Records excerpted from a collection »
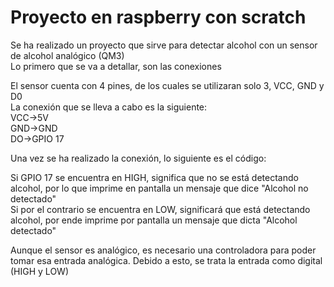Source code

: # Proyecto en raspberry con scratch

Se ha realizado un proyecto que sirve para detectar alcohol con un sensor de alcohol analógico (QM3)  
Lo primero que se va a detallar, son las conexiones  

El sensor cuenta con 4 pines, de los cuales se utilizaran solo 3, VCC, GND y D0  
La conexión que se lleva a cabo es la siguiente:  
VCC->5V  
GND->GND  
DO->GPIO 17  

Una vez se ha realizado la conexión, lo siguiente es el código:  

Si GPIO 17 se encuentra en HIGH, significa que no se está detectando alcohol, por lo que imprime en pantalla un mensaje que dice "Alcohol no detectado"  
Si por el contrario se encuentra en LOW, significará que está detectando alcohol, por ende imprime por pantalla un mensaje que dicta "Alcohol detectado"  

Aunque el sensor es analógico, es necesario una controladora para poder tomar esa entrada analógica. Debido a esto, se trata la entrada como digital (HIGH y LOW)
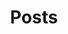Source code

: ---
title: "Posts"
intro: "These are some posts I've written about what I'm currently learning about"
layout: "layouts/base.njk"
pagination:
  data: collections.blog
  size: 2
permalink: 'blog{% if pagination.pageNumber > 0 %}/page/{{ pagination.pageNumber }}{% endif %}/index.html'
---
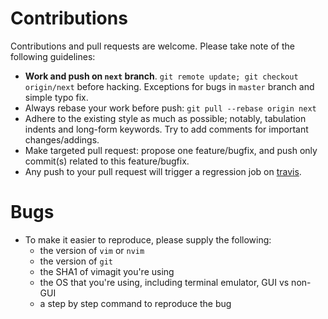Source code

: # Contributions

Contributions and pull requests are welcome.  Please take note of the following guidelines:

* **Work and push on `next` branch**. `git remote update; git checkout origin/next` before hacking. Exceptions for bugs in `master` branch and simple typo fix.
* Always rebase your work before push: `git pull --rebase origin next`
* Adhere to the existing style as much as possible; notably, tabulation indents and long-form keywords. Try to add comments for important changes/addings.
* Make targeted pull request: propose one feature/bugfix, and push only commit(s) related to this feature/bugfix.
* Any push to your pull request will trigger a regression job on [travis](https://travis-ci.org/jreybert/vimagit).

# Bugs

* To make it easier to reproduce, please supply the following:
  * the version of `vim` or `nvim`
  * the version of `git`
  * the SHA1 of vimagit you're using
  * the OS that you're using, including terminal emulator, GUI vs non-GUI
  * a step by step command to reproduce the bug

* * *

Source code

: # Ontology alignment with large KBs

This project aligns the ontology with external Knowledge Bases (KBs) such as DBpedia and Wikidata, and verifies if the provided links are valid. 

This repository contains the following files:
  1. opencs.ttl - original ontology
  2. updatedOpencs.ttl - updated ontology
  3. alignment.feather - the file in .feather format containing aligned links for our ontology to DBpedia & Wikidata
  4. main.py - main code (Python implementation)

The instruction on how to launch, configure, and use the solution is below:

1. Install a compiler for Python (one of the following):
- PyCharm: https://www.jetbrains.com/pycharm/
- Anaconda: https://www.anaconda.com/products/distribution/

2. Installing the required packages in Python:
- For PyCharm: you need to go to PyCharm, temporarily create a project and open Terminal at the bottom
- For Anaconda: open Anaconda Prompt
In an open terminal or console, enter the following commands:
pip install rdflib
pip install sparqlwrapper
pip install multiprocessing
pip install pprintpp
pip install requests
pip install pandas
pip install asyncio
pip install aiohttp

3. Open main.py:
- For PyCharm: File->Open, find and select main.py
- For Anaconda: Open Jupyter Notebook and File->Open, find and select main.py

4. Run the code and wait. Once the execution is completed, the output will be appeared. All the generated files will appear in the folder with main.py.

Assignment » In the records above, find the line with "Contributions and pull"; write out exactly that line and each one after it, stopping after the line with "reproduce the bug".

The answer »
Contributions and pull requests are welcome.  Please take note of the following guidelines:

* **Work and push on `next` branch**. `git remote update; git checkout origin/next` before hacking. Exceptions for bugs in `master` branch and simple typo fix.
* Always rebase your work before push: `git pull --rebase origin next`
* Adhere to the existing style as much as possible; notably, tabulation indents and long-form keywords. Try to add comments for important changes/addings.
* Make targeted pull request: propose one feature/bugfix, and push only commit(s) related to this feature/bugfix.
* Any push to your pull request will trigger a regression job on [travis](https://travis-ci.org/jreybert/vimagit).

# Bugs

* To make it easier to reproduce, please supply the following:
  * the version of `vim` or `nvim`
  * the version of `git`
  * the SHA1 of vimagit you're using
  * the OS that you're using, including terminal emulator, GUI vs non-GUI
  * a step by step command to reproduce the bug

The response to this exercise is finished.